Color spaces and HDR: Rec. 709, Rec. 2020, P3
Each pixel stores a colour. The colour space defines what range of colours can be represented. Rec. 709 is the SDR HD standard (the baseline most apps assume). Rec. 2020 is the wide-gamut HDR standard. DCI-P3 sits between them and is what most modern phones and laptops display.
For product decisions: SDR (Rec. 709) is fine for almost all conferencing, telehealth, classroom, and surveillance use cases. HDR (Rec. 2020 + PQ/HLG transfer functions) matters for premium OTT, sports, gaming. Mismatched colour space pipelines (HDR captured, SDR delivered without proper tone-mapping) produce washed-out playback — one of the most common quality complaints we audit.

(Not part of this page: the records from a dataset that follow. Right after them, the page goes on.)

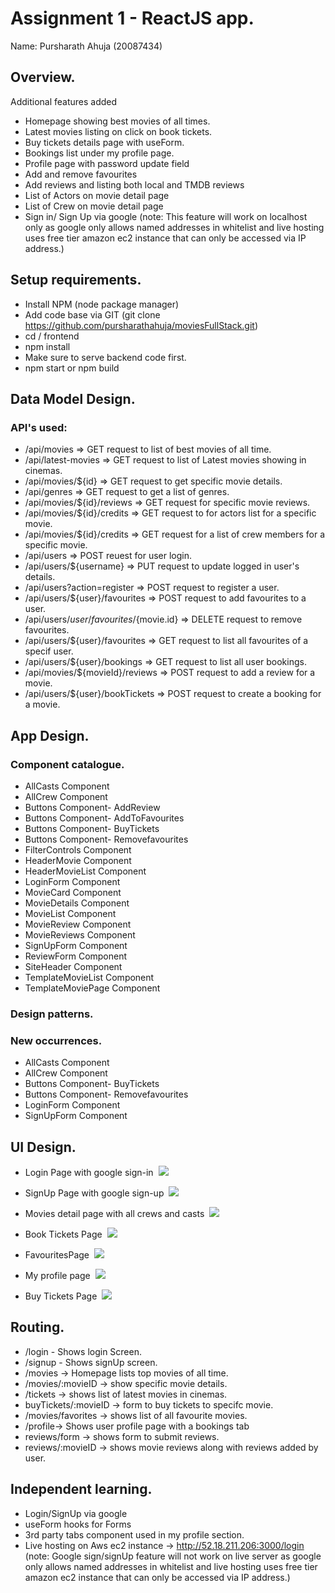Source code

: # Assignment 1 - ReactJS app.

Name: Pursharath Ahuja (20087434)

## Overview.
Additional features added
 + Homepage showing best movies of all times. 
 + Latest movies listing on click on book tickets.
 + Buy tickets details page with useForm.
 + Bookings list under my profile page.
 + Profile page with password update field
 + Add and remove favourites
 + Add reviews and listing both local and TMDB reviews
 + List of Actors on movie detail page
 + List of Crew on movie detail page
 + Sign in/ Sign Up via google (note: This feature will work on localhost only as google only allows named addresses in whitelist and live hosting uses free tier amazon ec2 instance that can only be accessed via IP address.)

## Setup requirements.

+ Install NPM (node package manager) 
+ Add code base via GIT (git clone https://github.com/pursharathahuja/moviesFullStack.git)
+ cd / frontend
+ npm install
+ Make sure to serve backend code first.
+ npm start or npm build

## Data Model Design.
### API's used:
+ /api/movies => GET request to list of best movies of all time.
+ /api/latest-movies => GET request to list of Latest movies showing in cinemas.
+ /api/movies/${id}  => GET request to get specific movie details.
+ /api/genres => GET request to get a list of genres.
+ /api/movies/${id}/reviews => GET request for specific movie reviews.
+ /api/movies/${id}/credits => GET request to for actors list for a specific movie.
+ /api/movies/${id}/credits => GET request for a list of crew members for a specific movie.
+ /api/users => POST reuest for user login.
+ /api/users/${username} => PUT request to update logged in user's details.
+ /api/users?action=register => POST request to register a user.
+ /api/users/${user}/favourites => POST request to add favourites to a user.
+ /api/users/${user}/favourites/${movie.id} => DELETE request to remove favourites.
+ /api/users/${user}/favourites => GET request to list all favourites of a specif user.
+ /api/users/${user}/bookings => GET request to list all user bookings.
+ /api/movies/${movieId}/reviews => POST request to add a review for a movie.
+ /api/users/${user}/bookTickets => POST request to create a booking for a movie.

## App Design.

### Component catalogue.
+ AllCasts Component
+ AllCrew Component
+ Buttons Component- AddReview
+ Buttons Component- AddToFavourites
+ Buttons Component- BuyTickets
+ Buttons Component- Removefavourites
+ FilterControls Component
+ HeaderMovie Component
+ HeaderMovieList Component
+ LoginForm Component
+ MovieCard Component
+ MovieDetails Component
+ MovieList Component
+ MovieReview Component
+ MovieReviews Component
+ SignUpForm Component
+ ReviewForm Component
+ SiteHeader Component
+ TemplateMovieList Component
+ TemplateMoviePage Component
### Design patterns.
### New occurrences.
+ AllCasts Component
+ AllCrew Component
+ Buttons Component- BuyTickets
+ Buttons Component- Removefavourites
+ LoginForm Component
+ SignUpForm Component

## UI Design.
+ Login Page with google sign-in&nbsp;
![](2020-05-01-16-15-24.png)

+ SignUp Page with google sign-up&nbsp;
![](2020-05-01-16-15-51.png)

+ Movies detail page with all crews and casts&nbsp;
![](2020-05-01-16-18-04.png)

+ Book Tickets Page&nbsp;
![](2020-05-01-16-18-38.png)

+ FavouritesPage&nbsp;
![](2020-05-01-16-19-10.png)

+ My profile page&nbsp;
![](2020-05-01-16-19-53.png)

+ Buy Tickets Page&nbsp;
![](2020-05-01-16-20-55.png)

## Routing.
+ /login - Shows login Screen.
+ /signup - Shows signUp screen.
+ /movies -> Homepage lists top movies of all time.
+ /movies/:movieID -> show specific movie details.
+ /tickets -> shows list of latest movies in cinemas.
+ buyTickets/:movieID -> form to buy tickets to specifc movie.
+ /movies/favorites -> shows list of all favourite movies.
+ /profile-> Shows user profile page with a bookings tab
+ reviews/form -> shows form to submit reviews.
+ reviews/:movieID -> shows movie reviews along with reviews added by user.

## Independent learning.

+ Login/SignUp via google 
+ useForm hooks for Forms
+ 3rd party tabs component used in my profile section.
+ Live hosting on Aws ec2 instance -> http://52.18.211.206:3000/login
(note: Google sign/signUp feature will not work on live server as google only allows named addresses in whitelist and live hosting uses free tier amazon ec2 instance that can only be accessed via IP address.)
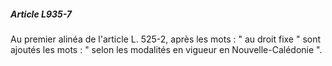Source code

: ##### Article L935-7

Au premier alinéa de l'article L. 525-2, après les mots : " au droit fixe " sont ajoutés les mots : " selon les modalités en vigueur en Nouvelle-Calédonie ".


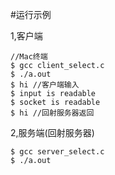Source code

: 	
#运行示例
	
1,客户端

	//Mac终端 
	$ gcc client_select.c
	$ ./a.out 
	$ hi //客户端输入
	$ input is readable 
	$ socket is readable 
	$ hi //回射服务器返回
	
2,服务端(回射服务器)
	
	$ gcc server_select.c
	$ ./a.out 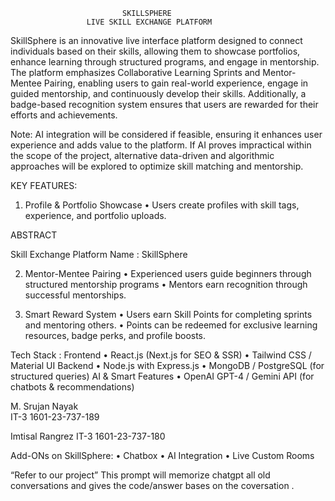                              SKILLSPHERE
                     LIVE SKILL EXCHANGE PLATFORM

SkillSphere is an innovative live interface platform designed to connect individuals 
based on their skills, allowing them to showcase portfolios, enhance learning 
through structured programs, and engage in mentorship. The platform 
emphasizes Collaborative Learning Sprints and Mentor-Mentee Pairing, enabling 
users to gain real-world experience, engage in guided mentorship, and 
continuously develop their skills. Additionally, a badge-based recognition system 
ensures that users are rewarded for their efforts and achievements. 
 
Note: AI integration will be considered if feasible, ensuring it enhances user 
experience and adds value to the platform. If AI proves impractical within the 
scope of the project, alternative data-driven and algorithmic approaches will be 
explored to optimize skill matching and mentorship. 
 
 
KEY FEATURES: 
 
1. Profile & Portfolio Showcase 
• Users create profiles with skill tags, experience, and portfolio uploads. 
 
 
ABSTRACT 
 
Skill Exchange Platform 
Name : SkillSphere 
 
 
 
2. Mentor-Mentee Pairing 
• Experienced users guide beginners through structured mentorship 
programs 
• Mentors earn recognition through successful mentorships. 
 
3. Smart Reward System 
• Users earn Skill Points for completing sprints and mentoring others. 
• Points can be redeemed for exclusive learning resources, badge perks, and 
profile boosts. 
 
Tech Stack : 
Frontend 
• React.js (Next.js for SEO & SSR) 
• Tailwind CSS / Material UI 
Backend 
• Node.js with Express.js 
• MongoDB / PostgreSQL (for structured queries) 
AI & Smart Features 
• OpenAI GPT-4 / Gemini API (for chatbots & recommendations) 
 
 
 
 
M. Srujan Nayak  
IT-3   1601-23-737-189 
 
Imtisal Rangrez 
IT-3   1601-23-737-180 
 
 
 
Add-ONs on SkillSphere: 
• Chatbox 
• AI Integration 
• Live Custom Rooms  
 
 
 
 
 
 
“Refer to our project” 
        This prompt will memorize chatgpt all old conversations and gives the code/answer bases on the coversation .
 
 
 
 
 
 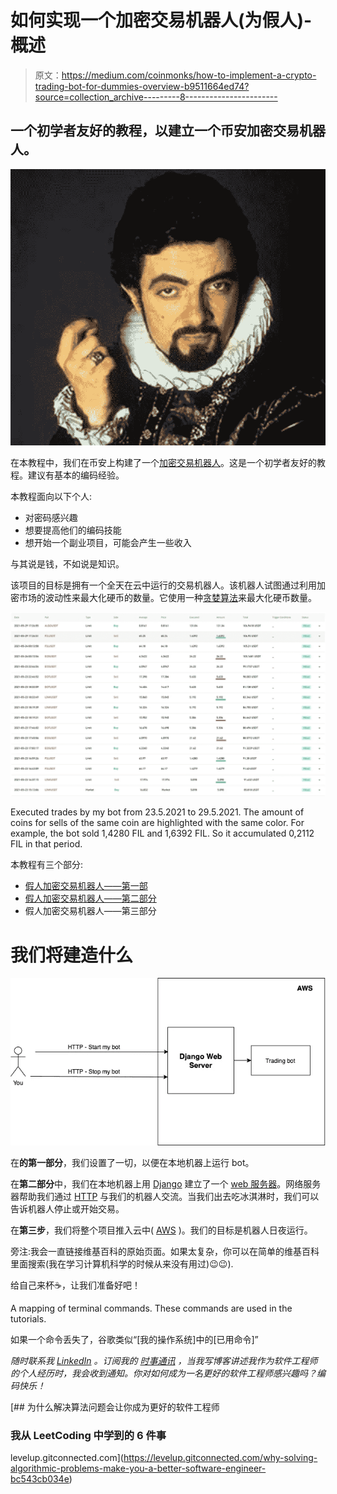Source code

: # 如何实现一个加密交易机器人(为假人)-概述

> 原文：<https://medium.com/coinmonks/how-to-implement-a-crypto-trading-bot-for-dummies-overview-b9511664ed74?source=collection_archive---------8----------------------->

## 一个初学者友好的教程，以建立一个币安加密交易机器人。

![](img/da47ed73d4449651fcade78bbb0c6647.png)

在本教程中，我们在币安上构建了一个[加密交易机器人](https://blog.coincodecap.com/best-crypto-trading-bots)。这是一个初学者友好的教程。建议有基本的编码经验。

本教程面向以下个人:

*   对密码感兴趣
*   想要提高他们的编码技能
*   想开始一个副业项目，可能会产生一些收入

与其说是钱，不如说是知识。

该项目的目标是拥有一个全天在云中运行的交易机器人。该机器人试图通过利用加密市场的波动性来最大化硬币的数量。它使用一种[贪婪算法](https://en.wikipedia.org/wiki/Greedy_algorithm)来最大化硬币数量。

![](img/8dc7036841d8db28b0a797555252acb8.png)

Executed trades by my bot from 23.5.2021 to 29.5.2021\. The amount of coins for sells of the same coin are highlighted with the same color. For example, the bot sold 1,4280 FIL and 1,6392 FIL. So it accumulated 0,2112 FIL in that period.

本教程有三个部分:

*   [假人加密交易机器人——第一部](/coinmonks/how-to-implement-a-crypto-trading-bot-for-dummies-part-1-efc9d14dffb7)
*   [假人加密交易机器人——第二部分](/coinmonks/how-to-implement-a-crypto-trading-bot-for-dummies-part-2-d16fc8acde03)
*   假人加密交易机器人——第三部分

# 我们将建造什么

![](img/64b3d79a0f46e5b1a1f98c2962517bc3.png)

在**的第一部分**，我们设置了一切，以便在本地机器上运行 bot。

在**第二部分**中，我们在本地机器上用 [Django](https://www.djangoproject.com/) 建立了一个 [web 服务器](https://en.wikipedia.org/wiki/Web_server)。网络服务器帮助我们通过 [HTTP](https://en.wikipedia.org/wiki/Hypertext_Transfer_Protocol) 与我们的机器人交流。当我们出去吃冰淇淋时，我们可以告诉机器人停止或开始交易。

在**第三步**，我们将整个项目推入云中( [AWS](https://en.wikipedia.org/wiki/Amazon_Web_Services) )。我们的目标是机器人日夜运行。

旁注:我会一直链接维基百科的原始页面。如果太复杂，你可以在简单的维基百科里面搜索(我在学习计算机科学的时候从来没有用过)😉😉).

给自己来杯☕️，让我们准备好吧！

A mapping of terminal commands. These commands are used in the tutorials.

如果一个命令丢失了，谷歌类似“[我的操作系统]中的[已用命令]”

*随时联系我* [*LinkedIn*](https://www.linkedin.com/in/lorenzhofmannwellenhof/) *。订阅我的* [*时事通讯*](http://eepurl.com/hx6Jvf) *，当我写博客讲述我作为软件工程师的个人经历时，我会收到通知。你对如何成为一名更好的软件工程师感兴趣吗？编码快乐！*

[](https://levelup.gitconnected.com/why-solving-algorithmic-problems-make-you-a-better-software-engineer-bc543cb034e) [## 为什么解决算法问题会让你成为更好的软件工程师

### 我从 LeetCoding 中学到的 6 件事

levelup.gitconnected.com](https://levelup.gitconnected.com/why-solving-algorithmic-problems-make-you-a-better-software-engineer-bc543cb034e)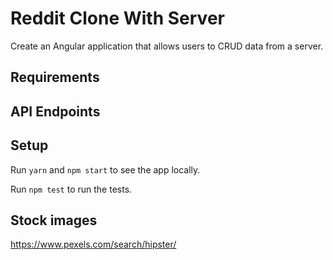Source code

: # Reddit Clone With Server

Create an Angular application that allows users to CRUD data from a server.

## Requirements

## API Endpoints

## Setup

Run `yarn` and `npm start` to see the app locally.

Run `npm test` to run the tests.

## Stock images

https://www.pexels.com/search/hipster/
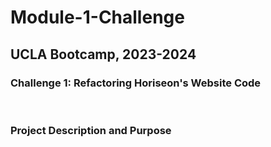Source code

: <h1>Module-1-Challenge</h1>
<h2>UCLA Bootcamp, 2023-2024</h2>
<h3>Challenge 1: Refactoring Horiseon's Website Code</h3>
<br>
<h3>Project Description and Purpose</h3>
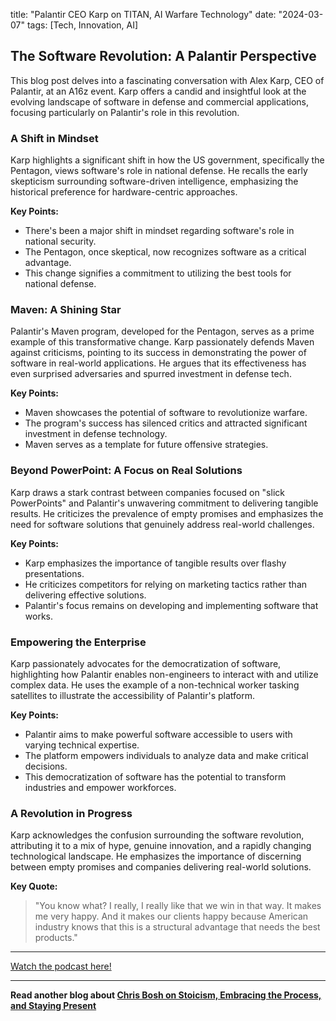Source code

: 

title: "Palantir CEO Karp on TITAN, AI Warfare Technology"
date: "2024-03-07"
tags: [Tech, Innovation, AI]


## The Software Revolution: A Palantir Perspective 

This blog post delves into a fascinating conversation with Alex Karp, CEO of Palantir, at an A16z event. Karp offers a candid and insightful look at the evolving landscape of software in defense and commercial applications, focusing particularly on Palantir's role in this revolution. 

### A Shift in Mindset 

Karp highlights a significant shift in how the US government, specifically the Pentagon, views software's role in national defense. He recalls the early skepticism surrounding software-driven intelligence, emphasizing the historical preference for hardware-centric approaches.

**Key Points:**

* There's been a major shift in mindset regarding software's role in national security.
* The Pentagon, once skeptical, now recognizes software as a critical advantage. 
* This change signifies a commitment to utilizing the best tools for national defense.

### Maven: A Shining Star

Palantir's Maven program, developed for the Pentagon, serves as a prime example of this transformative change. Karp passionately defends Maven against criticisms, pointing to its success in demonstrating the power of software in real-world applications. He argues that its effectiveness has even surprised adversaries and spurred investment in defense tech. 

**Key Points:**

* Maven showcases the potential of software to revolutionize warfare.
* The program's success has silenced critics and attracted significant investment in defense technology.
* Maven serves as a template for future offensive strategies.

### Beyond PowerPoint: A Focus on Real Solutions

Karp draws a stark contrast between companies focused on "slick PowerPoints" and Palantir's unwavering commitment to delivering tangible results. He criticizes the prevalence of empty promises and emphasizes the need for software solutions that genuinely address real-world challenges. 

**Key Points:**

* Karp emphasizes the importance of tangible results over flashy presentations. 
* He criticizes competitors for relying on marketing tactics rather than delivering effective solutions. 
* Palantir's focus remains on developing and implementing software that works.

### Empowering the Enterprise 

Karp passionately advocates for the democratization of software, highlighting how Palantir enables non-engineers to interact with and utilize complex data. He uses the example of a non-technical worker tasking satellites to illustrate the accessibility of Palantir's platform. 

**Key Points:**

* Palantir aims to make powerful software accessible to users with varying technical expertise.
* The platform empowers individuals to analyze data and make critical decisions.
* This democratization of software has the potential to transform industries and empower workforces.

### A Revolution in Progress 

Karp acknowledges the confusion surrounding the software revolution, attributing it to a mix of hype, genuine innovation, and a rapidly changing technological landscape. He emphasizes the importance of discerning between empty promises and companies delivering real-world solutions.

**Key Quote:**

> "You know what? I really, I really like that we win in that way. It makes me very happy. And it makes our clients happy because American industry knows that this is a structural advantage that needs the best products."

---

<a href="https://youtube.com/watch?v=P2eRjbUW53s" target="_blank">Watch the podcast here!</a>


---

**Read another blog about [Chris Bosh on Stoicism, Embracing the Process, and Staying Present](./20210602-chrisbosh-dailystoic)**
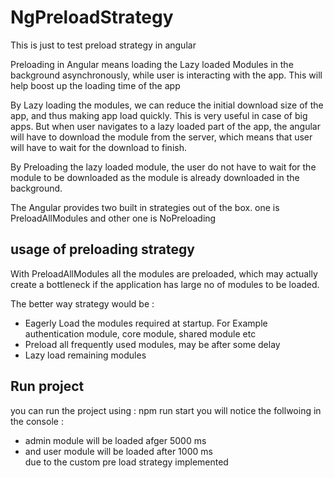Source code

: # NgPreloadStrategy

This is just to test preload strategy in angular 

Preloading in Angular means loading the Lazy loaded Modules in the background asynchronously, while user is interacting with the app. This will help boost up the loading time of the app


By Lazy loading the modules, we can reduce the initial download size of the app, and thus making app load quickly. This is very useful in case of big apps. But when user navigates to a lazy loaded part of the app, the angular will have to download the module from the server, which means that user will have to wait for the download to finish.

By Preloading the lazy loaded module, the user do not have to wait for the module to be downloaded as the module is already downloaded in the background.

The Angular provides two built in strategies out of the box. one is PreloadAllModules and other one is NoPreloading

## usage of preloading strategy
With PreloadAllModules all the modules are preloaded, which may actually create a bottleneck if the application has large no of modules to be loaded.

The better way strategy would be :

* Eagerly Load the modules required at startup. For Example authentication module, core module, shared module etc
* Preload all frequently used modules, may be after some delay
* Lazy load remaining modules

## Run project 
you can run the project using : npm run start 
you will notice the follwoing in the console : 
 * admin module will be loaded afger 5000 ms
 * and user module will be loaded after 1000 ms  
due to the custom pre load strategy implemented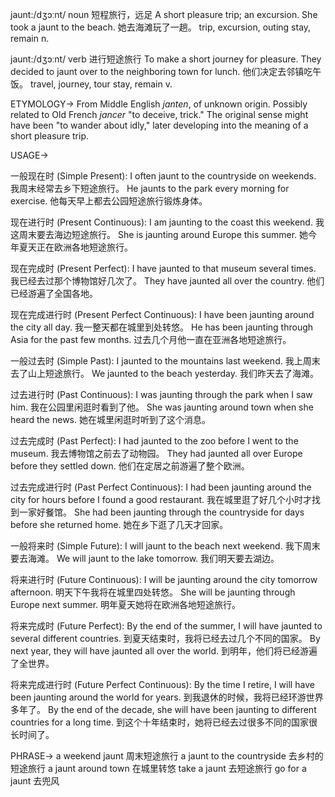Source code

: jaunt:/dʒɔːnt/
noun
短程旅行，远足
A short pleasure trip; an excursion.
She took a jaunt to the beach. 她去海滩玩了一趟。
trip, excursion, outing
stay, remain
n.

jaunt:/dʒɔːnt/
verb
进行短途旅行
To make a short journey for pleasure.
They decided to jaunt over to the neighboring town for lunch. 他们决定去邻镇吃午饭。
travel, journey, tour
stay, remain
v.


ETYMOLOGY->
From Middle English *janten*, of unknown origin. Possibly related to Old French *jancer* "to deceive, trick."  The original sense might have been "to wander about idly," later developing into the meaning of a short pleasure trip.

USAGE->

一般现在时 (Simple Present):
I often jaunt to the countryside on weekends. 我周末经常去乡下短途旅行。
He jaunts to the park every morning for exercise. 他每天早上都去公园短途旅行锻炼身体。

现在进行时 (Present Continuous):
I am jaunting to the coast this weekend. 我这周末要去海边短途旅行。
She is jaunting around Europe this summer. 她今年夏天正在欧洲各地短途旅行。

现在完成时 (Present Perfect):
I have jaunted to that museum several times. 我已经去过那个博物馆好几次了。
They have jaunted all over the country. 他们已经游遍了全国各地。

现在完成进行时 (Present Perfect Continuous):
I have been jaunting around the city all day. 我一整天都在城里到处转悠。
He has been jaunting through Asia for the past few months. 过去几个月他一直在亚洲各地短途旅行。


一般过去时 (Simple Past):
I jaunted to the mountains last weekend. 我上周末去了山上短途旅行。
We jaunted to the beach yesterday. 我们昨天去了海滩。

过去进行时 (Past Continuous):
I was jaunting through the park when I saw him. 我在公园里闲逛时看到了他。
She was jaunting around town when she heard the news. 她在城里闲逛时听到了这个消息。


过去完成时 (Past Perfect):
I had jaunted to the zoo before I went to the museum. 我去博物馆之前去了动物园。
They had jaunted all over Europe before they settled down. 他们在定居之前游遍了整个欧洲。

过去完成进行时 (Past Perfect Continuous):
I had been jaunting around the city for hours before I found a good restaurant. 我在城里逛了好几个小时才找到一家好餐馆。
She had been jaunting through the countryside for days before she returned home. 她在乡下逛了几天才回家。


一般将来时 (Simple Future):
I will jaunt to the beach next weekend. 我下周末要去海滩。
We will jaunt to the lake tomorrow. 我们明天要去湖边。


将来进行时 (Future Continuous):
I will be jaunting around the city tomorrow afternoon. 明天下午我将在城里四处转悠。
She will be jaunting through Europe next summer. 明年夏天她将在欧洲各地短途旅行。


将来完成时 (Future Perfect):
By the end of the summer, I will have jaunted to several different countries. 到夏天结束时，我将已经去过几个不同的国家。
By next year, they will have jaunted all over the world. 到明年，他们将已经游遍了全世界。


将来完成进行时 (Future Perfect Continuous):
By the time I retire, I will have been jaunting around the world for years. 到我退休的时候，我将已经环游世界多年了。
By the end of the decade, she will have been jaunting to different countries for a long time. 到这个十年结束时，她将已经去过很多不同的国家很长时间了。



PHRASE->
a weekend jaunt 周末短途旅行
a jaunt to the countryside 去乡村的短途旅行
a jaunt around town 在城里转悠
take a jaunt 去短途旅行
go for a jaunt 去兜风

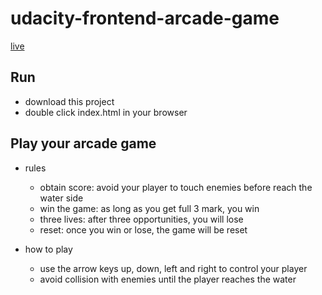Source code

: udacity-frontend-arcade-game
===============================

[live](https://allenlili.github.io/udacity-frontend-arcade-game)

## Run

* download this project
* double click index.html in your browser

## Play your arcade game

- rules
    * obtain score: avoid your player to touch enemies before reach the water side
    * win the game: as long as you get full 3 mark, you win
    * three lives: after three opportunities, you will lose
    * reset: once you win or lose, the game will be reset

- how to play
    * use the arrow keys up, down, left and right to control your player
    * avoid collision with enemies until the player reaches the water
    


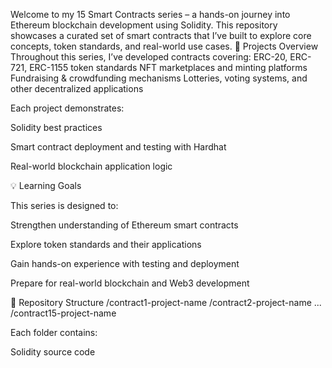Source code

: Welcome to my 15 Smart Contracts series – a hands-on journey into Ethereum blockchain development using Solidity. This repository showcases a curated set of smart contracts that I’ve built to explore core concepts, token standards, and real-world use cases.
🚀 Projects Overview
Throughout this series, I’ve developed contracts covering:
ERC-20, ERC-721, ERC-1155 token standards
NFT marketplaces and minting platforms
Fundraising & crowdfunding mechanisms
Lotteries, voting systems, and other decentralized applications

Each project demonstrates:

Solidity best practices

Smart contract deployment and testing with Hardhat

Real-world blockchain application logic

💡 Learning Goals

This series is designed to:

Strengthen understanding of Ethereum smart contracts

Explore token standards and their applications

Gain hands-on experience with testing and deployment

Prepare for real-world blockchain and Web3 development

📁 Repository Structure
/contract1-project-name
/contract2-project-name
...
/contract15-project-name


Each folder contains:

Solidity source code

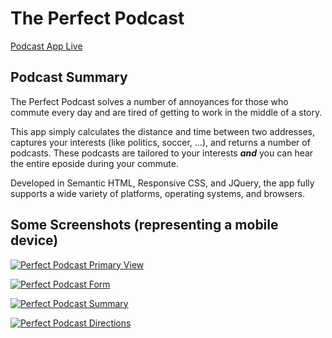 # The Perfect Podcast

[Podcast App Live](https://jponczak.github.io/PerfectPodcast/)

## Podcast Summary
The Perfect Podcast solves a number of annoyances for those who commute every day and are tired of getting to work in the middle of a story.

This app simply calculates the distance and time between two addresses, captures your interests (like politics, soccer, ...), and returns a number of podcasts. These podcasts are tailored to your interests ***and*** you can hear the entire eposide during your commute.

Developed in Semantic HTML, Responsive CSS, and JQuery, the app fully supports a wide variety of platforms, operating systems, and browsers.

## Some Screenshots (representing a mobile device)

[![Perfect Podcast Primary View](https://jponczak.github.io/PerfectPodcast/img/pod1.png "Perfect Podcast Primary View")](https://jponczak.github.io/PerfectPodcast/img/pod1.png "Perfect Podcast Primary View")

[![Perfect Podcast Form](https://jponczak.github.io/PerfectPodcast/img/pod2.png "Perfect Podcast Form")](https://jponczak.github.io/PerfectPodcast/img/pod2.png "Perfect Podcast Form")

[![Perfect Podcast Summary](https://jponczak.github.io/PerfectPodcast/img/pod3.png "Perfect Podcast Summary")](https://jponczak.github.io/PerfectPodcast/img/pod3.png "Perfect Podcast Summary")

[![Perfect Podcast Directions](https://jponczak.github.io/PerfectPodcast/img/pod4.png "Perfect Podcast Directions")](https://jponczak.github.io/PerfectPodcast/img/pod4.png "Perfect Podcast Directions")
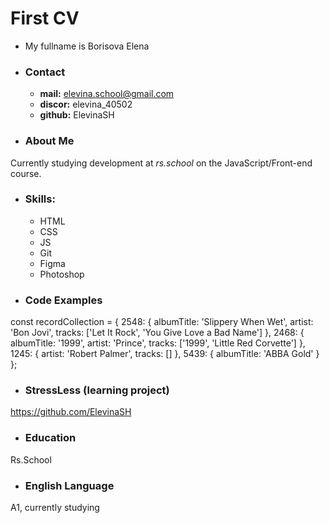 # First CV
* My fullname is Borisova Elena
* ### Contact
    * **mail:** elevina.school@gmail.com
    * **discor:** elevina_40502
    * **github:** ElevinaSH
* ### About Me
Currently studying development at *rs.school* on the JavaScript/Front-end course.
* ### Skills:
    * HTML
    * CSS
    * JS
    * Git
    * Figma
    * Photoshop
* ### Code Examples
const recordCollection = {
  2548: {
    albumTitle: 'Slippery When Wet',
    artist: 'Bon Jovi',
    tracks: ['Let It Rock', 'You Give Love a Bad Name']
  },
  2468: {
    albumTitle: '1999',
    artist: 'Prince',
    tracks: ['1999', 'Little Red Corvette']
  },
  1245: {
    artist: 'Robert Palmer',
    tracks: []
  },
  5439: {
    albumTitle: 'ABBA Gold'
  }
};

* ### StressLess (learning project)
https://github.com/ElevinaSH
* ### Education
Rs.School
* ### English Language
A1, currently studying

Bit depth: 8-bit, 10-bit, 12-bit
Bit depth is how many bits represent each colour channel per pixel. 8-bit gives 256 levels per channel (16.7M colours). 10-bit gives 1,024 levels (1.07B colours). 12-bit gives 4,096 levels (68.7B colours). HDR usually requires 10-bit minimum.
For product decisions: 8-bit is the consumer default and what most encoders ship by default. 10-bit becomes important for HDR delivery and premium OTT. 12-bit is broadcast cinema territory.
Reach for 10-bit when: you’re delivering HDR, archiving for editorial, or producing premium content. For everything else, 8-bit AV1 is now the cost-efficient default.
Bitrate: how many bits per second your video consumes
Bitrate is how many bits per second the encoded video stream consumes. Common reference points (after H.264 compression): 720p 30fps ~1–2 Mbps; 1080p 30fps ~3–5 Mbps; 1080p 60fps ~5–8 Mbps; 4K 30fps ~12–20 Mbps; 4K 60fps HDR ~25–40 Mbps. AV1 cuts those numbers by 30–50% for the same perceived quality.
Bitrate is the layer where business decisions concentrate: CDN egress is billed per gigabyte; SaaS streaming is billed per minute at a given bitrate; viewer experience depends on whether the bitrate fits the user’s connection. Adaptive bitrate streaming (ABR) addresses this by encoding multiple quality levels and dynamically picking the right one for each viewer.
Want our codec / bitrate / CDN cost math against your scope?
Send us your viewer count and quality target. We’ll quote AV1 vs H.264 vs HEVC, projected CDN bill, and a SaaS-vs-custom verdict in 30 minutes.
Codecs: H.264, HEVC, AV1, VP9, and the 2026 picture
A codec compresses raw video into a smaller stream. The 2026 picture:
| Codec | Best for | Compression vs H.264 | 2026 status |
|---|---|---|---|
| H.264 / AVC | Universal compatibility | Baseline | Default fallback; 100% device coverage |
| HEVC / H.265 | Premium OTT, 4K HDR | ~25–50% smaller | Strong on Apple, mature elsewhere |
| AV1 | Modern web streaming | ~30–50% smaller | Mainstream on Chrome/Firefox/Safari 17+ |
| VP9 | YouTube legacy | ~20–35% smaller | Being replaced by AV1 |
| VVC / H.266 | 8K, future archival | ~50% smaller | Early adoption only |
Real-world pattern in 2026: ship H.264 baseline as the universal fallback, AV1 as the modern primary for web/mobile/TV apps, HEVC for Apple-heavy audiences and premium 4K HDR. The CDN savings from AV1 typically pay back the encoding cost inside three months at any non-trivial scale.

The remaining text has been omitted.